_PROMPT:_ Take nothing but the lines from the one with "## Quick Start" through the one with "### A CSV viewer" in the entries below, both ends kept, and return them exactly with pictures left out.

_PROVIDED MATERIAL:_
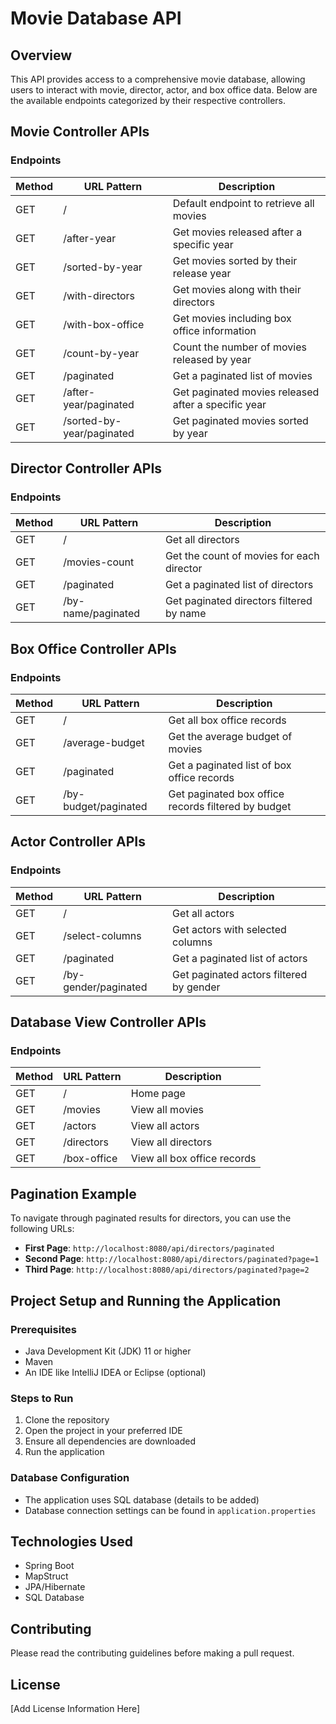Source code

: # Movie Database API

## Overview
This API provides access to a comprehensive movie database, allowing users to interact with movie, director, actor, and box office data. Below are the available endpoints categorized by their respective controllers.

## Movie Controller APIs

### Endpoints

| Method | URL Pattern                         | Description                                     |
|--------|-------------------------------------|-------------------------------------------------|
| GET    | /                                  | Default endpoint to retrieve all movies         |
| GET    | /after-year                        | Get movies released after a specific year      |
| GET    | /sorted-by-year                   | Get movies sorted by their release year        |
| GET    | /with-directors                   | Get movies along with their directors           |
| GET    | /with-box-office                   | Get movies including box office information     |
| GET    | /count-by-year                     | Count the number of movies released by year     |
| GET    | /paginated                         | Get a paginated list of movies                  |
| GET    | /after-year/paginated             | Get paginated movies released after a specific year |
| GET    | /sorted-by-year/paginated         | Get paginated movies sorted by year             |

## Director Controller APIs

### Endpoints

| Method | URL Pattern                          | Description                                      |
|--------|--------------------------------------|--------------------------------------------------|
| GET    | /                                   | Get all directors                                |
| GET    | /movies-count                       | Get the count of movies for each director       |
| GET    | /paginated                          | Get a paginated list of directors                |
| GET    | /by-name/paginated                 | Get paginated directors filtered by name         |

## Box Office Controller APIs

### Endpoints

| Method | URL Pattern                          | Description                                      |
|--------|--------------------------------------|--------------------------------------------------|
| GET    | /                                   | Get all box office records                       |
| GET    | /average-budget                     | Get the average budget of movies                 |
| GET    | /paginated                          | Get a paginated list of box office records       |
| GET    | /by-budget/paginated                | Get paginated box office records filtered by budget |

## Actor Controller APIs

### Endpoints

| Method | URL Pattern                          | Description                                      |
|--------|--------------------------------------|--------------------------------------------------|
| GET    | /                                   | Get all actors                                   |
| GET    | /select-columns                     | Get actors with selected columns                 |
| GET    | /paginated                          | Get a paginated list of actors                   |
| GET    | /by-gender/paginated                | Get paginated actors filtered by gender          |

## Database View Controller APIs

### Endpoints

| Method | URL Pattern                          | Description                                      |
|--------|--------------------------------------|--------------------------------------------------|
| GET    | /                                   | Home page                                        |
| GET    | /movies                             | View all movies                                  |
| GET    | /actors                             | View all actors                                  |
| GET    | /directors                          | View all directors                               |
| GET    | /box-office                         | View all box office records                      |

## Pagination Example
To navigate through paginated results for directors, you can use the following URLs:

- **First Page**: `http://localhost:8080/api/directors/paginated`
- **Second Page**: `http://localhost:8080/api/directors/paginated?page=1`
- **Third Page**: `http://localhost:8080/api/directors/paginated?page=2`

## Project Setup and Running the Application

### Prerequisites
- Java Development Kit (JDK) 11 or higher
- Maven
- An IDE like IntelliJ IDEA or Eclipse (optional)

### Steps to Run
1. Clone the repository
2. Open the project in your preferred IDE
3. Ensure all dependencies are downloaded
4. Run the application

### Database Configuration
- The application uses SQL database (details to be added)
- Database connection settings can be found in `application.properties`

## Technologies Used
- Spring Boot
- MapStruct
- JPA/Hibernate
- SQL Database

## Contributing
Please read the contributing guidelines before making a pull request.

## License
[Add License Information Here]
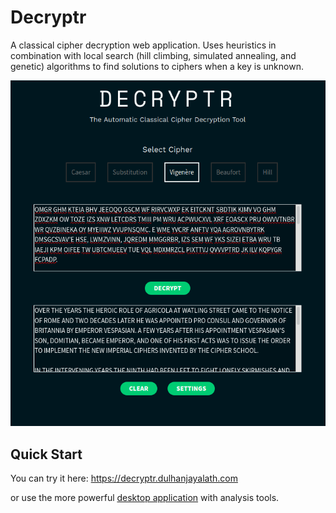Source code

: # Decryptr
A classical cipher decryption web application. Uses heuristics in combination with local search (hill climbing, simulated annealing, and genetic) algorithms to find solutions to ciphers when a key is unknown.

<p align="center">
<img src=screenshot.png alt="Screenshot of web interface">
</p>

## Quick Start
You can try it here: https://decryptr.dulhanjayalath.com

or use the more powerful [desktop application](https://github.com/armytricks/CryptanalysisToolkit) with analysis tools.

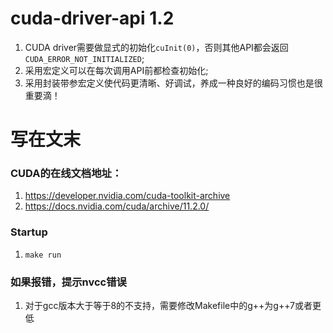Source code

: # cuda-driver-api 1.2
1. CUDA driver需要做显式的初始化`cuInit(0)`，否则其他API都会返回`CUDA_ERROR_NOT_INITIALIZED`;
2. 采用宏定义可以在每次调用API前都检查初始化;
3. 采用封装带参宏定义使代码更清晰、好调试，养成一种良好的编码习惯也是很重要滴！

# 写在文末
### CUDA的在线文档地址：
1. https://developer.nvidia.com/cuda-toolkit-archive
2. https://docs.nvidia.com/cuda/archive/11.2.0/

### Startup
1. `make run`

### 如果报错，提示nvcc错误
1. 对于gcc版本大于等于8的不支持，需要修改Makefile中的g++为g++7或者更低
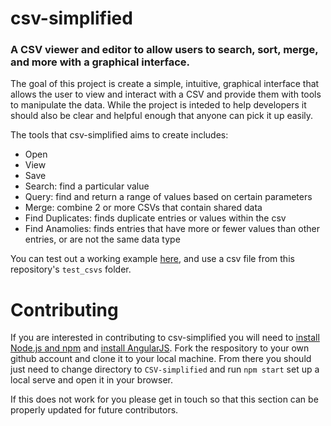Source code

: # csv-simplified

### A CSV viewer and editor to allow users to search, sort, merge, and more with a graphical interface. 


The goal of this project is create a simple, intuitive, graphical interface that allows the user to view and interact with a CSV and provide them with tools to manipulate the data.  While the project is inteded to help developers it should also be clear and helpful enough that anyone can pick it up easily.

The tools that csv-simplified aims to create includes:

  - Open 
  - View 
  - Save
  - Search: find a particular value
  - Query: find and return a range of values based on certain parameters
  - Merge: combine 2 or more CSVs that contain shared data
  - Find Duplicates: finds duplicate entries or values within the csv
  - Find Anamolies: finds entries that have more or fewer values than other entries, or are not the same data type


You can test out a working example [here](https://limitless-hamlet-92861.herokuapp.com/), and use a csv file from this repository's `test_csvs` folder.  

# Contributing 
If you are interested in contributing to csv-simplified you will need to [install Node.js and npm](https://www.npmjs.com/get-npm) and [install AngularJS](https://angularjs.org/). Fork the respository to your own github account and clone it to your local machine.  From there you should just need to change directory to `CSV-simplified` and run `npm start` set up a local serve and open it in your browser.

If this does not work for you please get in touch so that this section can be properly updated for future contributors.

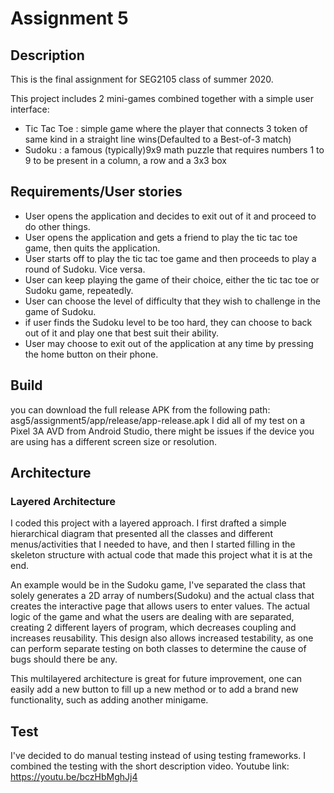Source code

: # Assignment 5

## Description

This is the final assignment for SEG2105 class of summer 2020.

This project includes 2 mini-games combined together with a simple user interface:

  * Tic Tac Toe : simple game where the player that connects 3 token of same kind in a straight line wins(Defaulted to a Best-of-3 match)
  * Sudoku : a famous (typically)9x9 math puzzle that requires numbers 1 to 9 to be present in a column, a row and a 3x3 box

## Requirements/User stories

  * User opens the application and decides to exit out of it and proceed to do other things.
  * User opens the application and gets a friend to play the tic tac toe game, then quits the application.
  * User starts off to play the tic tac toe game and then proceeds to play a round of Sudoku. Vice versa.
  * User can keep playing the game of their choice, either the tic tac toe or Sudoku game, repeatedly.
  * User can choose the level of difficulty that they wish to challenge in the game of Sudoku.
  * if user finds the Sudoku level to be too hard, they can choose to back out of it and play one that best suit their ability.
  * User may choose to exit out of the application at any time by pressing the home button on their phone.

## Build

you can download the full release APK from the following path: asg5/assignment5/app/release/app-release.apk
I did all of my test on a Pixel 3A AVD from Android Studio, there might be issues if the device you are using has a different screen size or resolution.

## Architecture

### Layered Architecture

I coded this project with a layered approach. I first drafted a simple hierarchical diagram that presented all the classes and different menus/activities that I needed to have, and then I started filling in the skeleton structure with actual code that made this project what it is at the end.

An example would be in the Sudoku game, I've separated the class that solely generates a 2D array of numbers(Sudoku) and the actual class that creates the interactive page that allows users to enter values. The actual logic of the game and what the users are dealing with are separated, creating 2 different layers of program, which decreases coupling and increases reusability. This design also allows increased testability, as one can perform separate testing on both classes to determine the cause of bugs should there be any.

This multilayered architecture is great for future improvement, one can easily add a new button to fill up a new method or to add a brand new functionality, such as adding another minigame.

## Test

I've decided to do manual testing instead of using testing frameworks. I combined the testing with the short description video. Youtube link: https://youtu.be/bczHbMghJj4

_RESULT FOR THIS TASK:_
## Quick Start
You can try it here: https://decryptr.dulhanjayalath.com

or use the more powerful [desktop application](https://github.com/armytricks/CryptanalysisToolkit) with analysis tools.

Source code

: # cuda-driver-api 1.2
1. CUDA driver需要做显式的初始化`cuInit(0)`，否则其他API都会返回`CUDA_ERROR_NOT_INITIALIZED`;
2. 采用宏定义可以在每次调用API前都检查初始化;
3. 采用封装带参宏定义使代码更清晰、好调试，养成一种良好的编码习惯也是很重要滴！

# 写在文末
### CUDA的在线文档地址：
1. https://developer.nvidia.com/cuda-toolkit-archive
2. https://docs.nvidia.com/cuda/archive/11.2.0/

### Startup
1. `make run`

### 如果报错，提示nvcc错误
1. 对于gcc版本大于等于8的不支持，需要修改Makefile中的g++为g++7或者更低
Source code

: # csv-simplified

### A CSV viewer and editor to allow users to search, sort, merge, and more with a graphical interface. 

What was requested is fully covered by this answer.